Philippines is nursing a crisis

By Mata Press Service


Alicia Cortez sips her coffee at the Tim Hortons outside a Vancouver area hospital as she prepares for her daily skype session with her children in Manila, halfway around the world.

“I try to talk to them every day,” said the Filipino nurse, who has been in Canada, first in Toronto and now in Vancouver, for the past eight years.

“It’s a tough life being away from your children, but what I get paid here makes up for that…I go home every year to be with them,” said Cortez.

Like the thousands of Filipino nurses who staff Canada’s medical facilities, Cortez left her homeland, because of low wages and “contractual work” without benefits, which has created a medical crisis in the Philippines.

According to data from the Philippine Overseas Employment Agency (POEA), 92,277 nurses have left the country to work abroad since 2012. That's almost 19,000 nurses leaving every year.

This month, alarmed by the brain drain, The Philippines Department of Budget and Management’s 2018 National Expenditure Program, said there are over 20,101 vacant positions for government health workers, mostly nurses.

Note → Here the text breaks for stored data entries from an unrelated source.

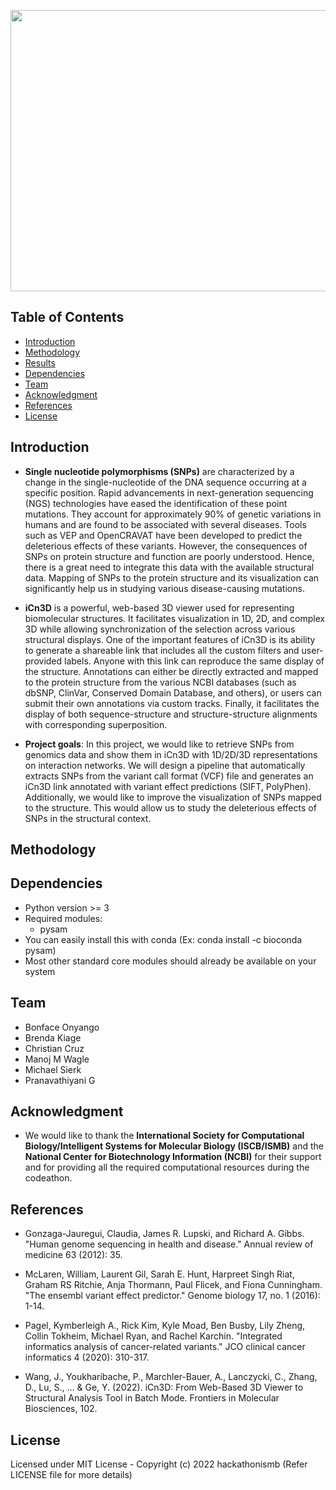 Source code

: <p align = "center">
  <img src = "https://user-images.githubusercontent.com/74168582/178574993-f3225e4e-63c5-4f67-8804-2aa4480ff24d.png" width="700" height="450">
</p>


## Table of Contents
- [Introduction](#Introduction)
- [Methodology](#Methodology)
- [Results](#Results)
- [Dependencies](#Dependencies)
- [Team](#Team)
- [Acknowledgment](#Acknowledgment)
- [References](#References)
- [License](#License)

## Introduction

- **Single nucleotide polymorphisms (SNPs)** are characterized by a change in the single-nucleotide of the DNA sequence occurring at a specific position. Rapid advancements in next-generation sequencing (NGS) technologies have eased the identification of these point mutations. They account for approximately 90% of genetic variations in humans and are found to be associated with several diseases. Tools such as VEP and OpenCRAVAT have been developed to predict the deleterious effects of these variants. However, the consequences of SNPs on protein structure and function are poorly understood. Hence, there is a great need to integrate this data with the available structural data. Mapping of SNPs to the protein structure and its visualization can significantly help us in studying various disease-causing mutations.

- **iCn3D** is a powerful, web-based 3D viewer used for representing biomolecular structures. It facilitates visualization in 1D, 2D, and complex 3D while allowing synchronization of the selection across various structural displays. One of the important features of iCn3D is its ability to generate a shareable link that includes all the custom filters and user-provided labels. Anyone with this link can reproduce the same display of the structure. Annotations can either be directly extracted and mapped to the protein structure from the various NCBI databases (such as dbSNP, ClinVar, Conserved Domain Database, and others), or users can submit their own annotations via custom tracks. Finally, it facilitates the display of both sequence-structure and structure-structure alignments with corresponding superposition.

- **Project goals**: In this project, we would like to retrieve SNPs from genomics data and show them in iCn3D with 1D/2D/3D representations on interaction networks. We will design a pipeline that automatically extracts SNPs from the variant call format (VCF) file and generates an iCn3D link annotated with variant effect predictions (SIFT, PolyPhen). Additionally, we would like to improve the visualization of SNPs mapped to the structure. This would allow us to study the deleterious effects of SNPs in the structural context.



## Methodology


## Dependencies
- Python version >= 3
- Required modules:
  * pysam
- You can easily install this with conda (Ex: conda install -c bioconda pysam)
- Most other standard core modules should already be available on your system


## Team 
- Bonface Onyango
- Brenda Kiage
- Christian Cruz
- Manoj M Wagle
- Michael Sierk
- Pranavathiyani G

## Acknowledgment
- We would like to thank the **International Society for Computational Biology/Intelligent Systems for Molecular Biology (ISCB/ISMB)** and the **National Center for Biotechnology Information (NCBI)** for their support and for providing all the required computational resources during the codeathon.


## References
- Gonzaga-Jauregui, Claudia, James R. Lupski, and Richard A. Gibbs. "Human genome sequencing in health and disease." Annual review of medicine 63 (2012): 35.

- McLaren, William, Laurent Gil, Sarah E. Hunt, Harpreet Singh Riat, Graham RS Ritchie, Anja Thormann, Paul Flicek, and Fiona Cunningham. "The ensembl variant effect predictor." Genome biology 17, no. 1 (2016): 1-14.

- Pagel, Kymberleigh A., Rick Kim, Kyle Moad, Ben Busby, Lily Zheng, Collin Tokheim, Michael Ryan, and Rachel Karchin. "Integrated informatics analysis of cancer-related variants." JCO clinical cancer informatics 4 (2020): 310-317.

- Wang, J., Youkharibache, P., Marchler-Bauer, A., Lanczycki, C., Zhang, D., Lu, S., ... & Ge, Y. (2022). iCn3D: From Web-Based 3D Viewer to Structural Analysis Tool in Batch Mode. Frontiers in Molecular Biosciences, 102.


## License
Licensed under MIT License - Copyright (c) 2022 hackathonismb (Refer LICENSE file for more details)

Filipino Nurses United convenor Eleanor Nolasco said that the promise of a high salary abroad, in contrast with the low wages in the Philippines, is a major push factor for our nurses to leave.

Until decent salaries are given, our nurses will be forced to leave, Nolasco said.

For years, Nolasco and their group have been calling for the government to raise the minimum wage for starting nurses to at least P25,000 a month (about C$600), an amount that she says is not even that big nowadays considering current costs of living.

A starting salary for a nurse in Canada, is around $5,000. That's a dozen times more than the starting wage for nurses in the Philippines.

According to's 2016 Overseas Salary Report, healthcare remains to be the paying specialization for overseas Filipino workers, with OFWs in the industry getting an average of P111,620 per month.

It’s also the top paying specialization for the high-paying countries of deployment like Canada and New Zealand.

Robert Mendoza, president of The Alliance of Health Workers (AHW) said contractual medical sector employees in the Philippines, like nurses, do not receive the benefits enjoyed by regular employees, such as 13th month pay and hazard pay.

The lack of human resources, said Mendoza, definitely affects the delivery of quality health care to patients. The ideal nurse to patient ratio, according to the Philippines Department of Health, is 1:12, but this is hardly true in many hospitals.

In Jose Reyes Memorial Medical Center, the nurse to patient ratio in the male surgical ward is 2:59. The ratio is 2:64 in the women surgical ward, as well as the stroke unit.

Edwin Pacheco, president of the National Kidney Transplant and Institute (NKTI) employee’s association, said that nurses have been leaving their hospital due to massive contractualization.

“Nurses are hired as contractuals, and it will take about eight years or more for them to become regular employees,” Pacheco said.

In NKTI, in a regular ward where there are 25 to 35 patients, there are only two nurses who are on duty.

“If one patient is critical, a nurse has to pay close attention to that patient so that he would not die. But with fewer nurses on duty, they cannot do that because they have to look after the other patients,” he said.

The emergency department, which receives about 100 patients a day, only has four to five nurses.

He added that these contractual nurses also work overtime but without a pay; they work in a hazardous workplace but do not receive hazard pay. Contracuals also do not have the right to join the union, said Pacheco.

While the Philippines, continues to struggle with its nursing shortage, countries like Canada

are encouraging the nurses to migrate.

The Canadian Nurses Association (CNA) has predicted that Canada would be in need of at least 60,000 nurses by 2020 to fill the labor shortage.

Tony Burke, vice president of the OMNI College of Nursing said the best and most effective way to address this gap is to hire internationally educated nurses such as those from the Philippines.

 “The Canadian government has called the nursing shortage a crisis,” he said at the sidelines of the first Canada Nursing Expo in Cebu City earlier this year.

With the average age of 55 for Canadian nurses, which is also the country’s retirable age, Canada is most likely going to lose half of its nursing workforce to retirement in one to two years.

Burke said Canada’s aging population requires more nurses to take care of the elderly, but Canadian universities just can’t produce Canadian-trained nurses fast enough.

However, other countries such as Canada do not recognize nursing education in the Philippines and, therefore, would imply that Filipino nurses in Canada are technically not nurses unless they acquire a Canadian nursing license.

Vancouver-based OMNI College of Nursing specializes in training internationally educated nurses in getting skills required to meet Canadian standards as well as language in preparation for the Canadian Nursing Licensure Exam.

Burke said the Philippines is OMNI’s second top market, neck and neck in terms of number with India; but what sets Filipino nurses apart from their Indian counterparts is the former’s ability to adjust wherever they go.

“Filipinos, anywhere they go, they make it and they’re successful. Filipino nurses and Indian nurses both have really good training and experience, but adapting is the biggest difference,” said Burke.